Having transformed these drawings into linocuts, Castillo Deball printed them on paper made by Gangolf Ulbricht, a collaborator with whom she has worked before. From these prints, which she destroyed and tore into snippets of different sizes, she created new sheets of paper in three different colors: grapefruit pink, pistachio green, and chocolate brown. These 56 x 76 cm paper sheets are reminiscent of an archaeological excavation site, with shards of pottery captured in the soil, frozen in time. While some of these papers are kept in this state, others serve as surface and background for a new round of prints, so that the linocut drawings begin to repeat themselves through different layers. 

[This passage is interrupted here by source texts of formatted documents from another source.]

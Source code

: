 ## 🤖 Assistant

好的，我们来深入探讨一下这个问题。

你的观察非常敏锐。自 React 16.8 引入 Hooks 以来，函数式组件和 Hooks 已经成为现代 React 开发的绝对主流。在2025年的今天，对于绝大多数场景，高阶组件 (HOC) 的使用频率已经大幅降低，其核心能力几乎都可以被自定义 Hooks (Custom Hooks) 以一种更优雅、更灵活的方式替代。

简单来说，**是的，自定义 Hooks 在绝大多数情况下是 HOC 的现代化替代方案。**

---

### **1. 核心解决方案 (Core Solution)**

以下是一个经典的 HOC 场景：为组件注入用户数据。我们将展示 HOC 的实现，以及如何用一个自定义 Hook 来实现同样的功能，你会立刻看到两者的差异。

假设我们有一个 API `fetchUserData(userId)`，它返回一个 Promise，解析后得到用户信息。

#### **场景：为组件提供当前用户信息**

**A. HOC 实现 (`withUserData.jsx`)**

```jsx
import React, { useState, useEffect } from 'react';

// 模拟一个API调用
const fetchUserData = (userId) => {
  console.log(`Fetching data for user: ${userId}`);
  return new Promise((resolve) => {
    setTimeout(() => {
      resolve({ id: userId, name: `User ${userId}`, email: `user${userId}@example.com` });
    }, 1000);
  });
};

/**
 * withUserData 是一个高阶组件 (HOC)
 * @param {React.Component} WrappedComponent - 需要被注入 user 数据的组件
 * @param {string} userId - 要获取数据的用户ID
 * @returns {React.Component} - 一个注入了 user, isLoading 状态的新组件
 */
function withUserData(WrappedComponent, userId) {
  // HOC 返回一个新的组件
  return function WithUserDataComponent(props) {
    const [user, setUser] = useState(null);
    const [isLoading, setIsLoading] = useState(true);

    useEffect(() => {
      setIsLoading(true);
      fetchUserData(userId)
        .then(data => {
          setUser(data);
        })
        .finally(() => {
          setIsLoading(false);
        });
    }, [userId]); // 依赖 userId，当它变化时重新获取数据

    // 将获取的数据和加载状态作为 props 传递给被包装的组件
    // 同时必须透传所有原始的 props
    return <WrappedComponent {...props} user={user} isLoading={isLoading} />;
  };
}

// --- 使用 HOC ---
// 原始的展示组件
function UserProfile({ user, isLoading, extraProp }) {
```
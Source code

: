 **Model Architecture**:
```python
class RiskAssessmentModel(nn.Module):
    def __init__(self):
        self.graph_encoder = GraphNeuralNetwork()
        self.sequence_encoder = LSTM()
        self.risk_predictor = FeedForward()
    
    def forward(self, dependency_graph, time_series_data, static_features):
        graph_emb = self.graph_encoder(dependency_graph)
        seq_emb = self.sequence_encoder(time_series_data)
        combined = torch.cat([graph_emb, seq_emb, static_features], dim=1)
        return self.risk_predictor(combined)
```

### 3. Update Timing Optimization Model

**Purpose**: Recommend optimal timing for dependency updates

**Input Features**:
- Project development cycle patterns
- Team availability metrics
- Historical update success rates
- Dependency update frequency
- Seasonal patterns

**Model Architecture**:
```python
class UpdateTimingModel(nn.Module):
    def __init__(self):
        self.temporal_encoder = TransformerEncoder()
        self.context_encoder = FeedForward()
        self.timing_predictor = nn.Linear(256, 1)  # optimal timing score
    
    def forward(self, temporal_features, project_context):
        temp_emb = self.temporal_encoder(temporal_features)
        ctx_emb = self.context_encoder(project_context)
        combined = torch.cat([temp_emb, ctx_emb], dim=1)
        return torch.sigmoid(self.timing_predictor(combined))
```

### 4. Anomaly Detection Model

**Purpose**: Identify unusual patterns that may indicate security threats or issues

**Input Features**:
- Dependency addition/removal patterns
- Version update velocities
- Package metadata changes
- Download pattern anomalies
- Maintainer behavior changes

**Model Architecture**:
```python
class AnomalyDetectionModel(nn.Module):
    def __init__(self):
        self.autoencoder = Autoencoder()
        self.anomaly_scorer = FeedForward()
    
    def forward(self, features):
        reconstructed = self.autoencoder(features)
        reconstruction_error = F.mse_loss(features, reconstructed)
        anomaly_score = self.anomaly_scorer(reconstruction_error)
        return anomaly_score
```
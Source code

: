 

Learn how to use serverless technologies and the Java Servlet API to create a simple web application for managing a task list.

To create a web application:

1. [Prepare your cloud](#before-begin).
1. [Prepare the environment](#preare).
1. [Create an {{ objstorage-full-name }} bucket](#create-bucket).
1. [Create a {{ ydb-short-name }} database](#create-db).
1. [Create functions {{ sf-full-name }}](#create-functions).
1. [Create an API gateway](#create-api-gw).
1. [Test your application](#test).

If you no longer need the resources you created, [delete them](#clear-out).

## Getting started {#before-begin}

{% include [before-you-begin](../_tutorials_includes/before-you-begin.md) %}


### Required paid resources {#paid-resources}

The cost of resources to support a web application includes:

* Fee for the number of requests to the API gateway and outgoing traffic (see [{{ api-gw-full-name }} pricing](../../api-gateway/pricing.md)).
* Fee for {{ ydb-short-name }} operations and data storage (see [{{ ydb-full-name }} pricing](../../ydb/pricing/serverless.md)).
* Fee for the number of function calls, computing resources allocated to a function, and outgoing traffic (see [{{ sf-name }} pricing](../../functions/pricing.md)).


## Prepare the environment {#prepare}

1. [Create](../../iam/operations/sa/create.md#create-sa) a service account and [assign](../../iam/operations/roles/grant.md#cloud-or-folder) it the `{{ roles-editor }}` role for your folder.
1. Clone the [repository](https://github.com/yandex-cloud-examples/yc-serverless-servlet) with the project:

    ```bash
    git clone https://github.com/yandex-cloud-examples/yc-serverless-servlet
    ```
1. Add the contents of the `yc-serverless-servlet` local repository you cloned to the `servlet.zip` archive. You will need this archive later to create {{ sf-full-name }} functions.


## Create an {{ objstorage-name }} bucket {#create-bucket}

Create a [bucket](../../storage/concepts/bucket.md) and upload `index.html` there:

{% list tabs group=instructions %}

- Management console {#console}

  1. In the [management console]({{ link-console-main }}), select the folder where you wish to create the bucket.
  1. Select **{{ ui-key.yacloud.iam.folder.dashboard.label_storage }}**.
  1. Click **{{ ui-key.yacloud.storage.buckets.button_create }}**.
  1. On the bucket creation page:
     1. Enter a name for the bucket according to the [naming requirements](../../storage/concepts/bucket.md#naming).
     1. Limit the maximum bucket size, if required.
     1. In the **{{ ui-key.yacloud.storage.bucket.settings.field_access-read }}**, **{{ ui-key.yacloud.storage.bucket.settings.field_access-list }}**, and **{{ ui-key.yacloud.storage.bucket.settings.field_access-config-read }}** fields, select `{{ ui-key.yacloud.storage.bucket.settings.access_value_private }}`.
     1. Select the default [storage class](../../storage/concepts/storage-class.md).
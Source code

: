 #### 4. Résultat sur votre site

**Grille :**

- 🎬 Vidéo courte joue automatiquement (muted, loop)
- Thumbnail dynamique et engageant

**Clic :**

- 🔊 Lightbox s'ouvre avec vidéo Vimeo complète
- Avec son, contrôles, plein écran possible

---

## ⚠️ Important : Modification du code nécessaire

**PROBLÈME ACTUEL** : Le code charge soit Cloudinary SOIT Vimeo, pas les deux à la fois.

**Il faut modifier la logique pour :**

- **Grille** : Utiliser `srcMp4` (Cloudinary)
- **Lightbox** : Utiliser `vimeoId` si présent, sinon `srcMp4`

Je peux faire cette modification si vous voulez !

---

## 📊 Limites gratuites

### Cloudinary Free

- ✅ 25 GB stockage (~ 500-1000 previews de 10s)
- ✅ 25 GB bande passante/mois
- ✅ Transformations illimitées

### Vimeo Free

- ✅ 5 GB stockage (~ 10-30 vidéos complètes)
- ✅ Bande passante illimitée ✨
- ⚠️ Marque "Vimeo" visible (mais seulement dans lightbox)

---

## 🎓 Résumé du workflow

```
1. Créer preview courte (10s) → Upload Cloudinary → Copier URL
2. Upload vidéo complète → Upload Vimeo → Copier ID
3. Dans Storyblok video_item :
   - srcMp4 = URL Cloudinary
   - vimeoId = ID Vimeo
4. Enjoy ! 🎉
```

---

A story progresses through its twists of plot and the passage of time. This also reflects how our relationship with things, human-made things, intensifies over time. Multiple readings are possible as the object is perceived through different eyes; it no longer speaks for itself. More than presenting a single image that emerges from a process, the works featured in this exhibition reveal the ongoing process of the artist at work, the practice of telling through matter and time – story upon story in an ongoing construction aspiring towards perfection but leaving behind fragments in its wake.   

— MM Goosen

 

[1] See for instance: Jean Benet, The Construction of the Tower of Babel. Translated by Adrian Nathan West. Wakefield Press, 2017. 

2 For more information about the reception of the Babel myth in Arabic cultures and language, see: Abdelfatah Kilito, The Tongue of Adam. Translated by Robyn Creswell. New Directions, New York: 2016.

3 In: Jacques Derrida, Des Tours de Babel, translated by Joseph F. Graham. In: Graham ed., Difference in Translation. Cornell University Press, 1985. 

4 Mariana Castillo Deball, About the Book’s Grid in: Ixiptla, Spring 2023, Vol. V, Amarantus. Bom Dia Boa Tarde Boa Noite, Berlin 2023. pp.7-19.

5 On September 2, 2018, there was a fire at the Museu Nacional in Rio de Janeiro which burned down its entire collection. This is the subject of Castillo Deball’s exhibition at Pivô in São Paulo, A Noite, which opened in September 2023, on the same date as the fire.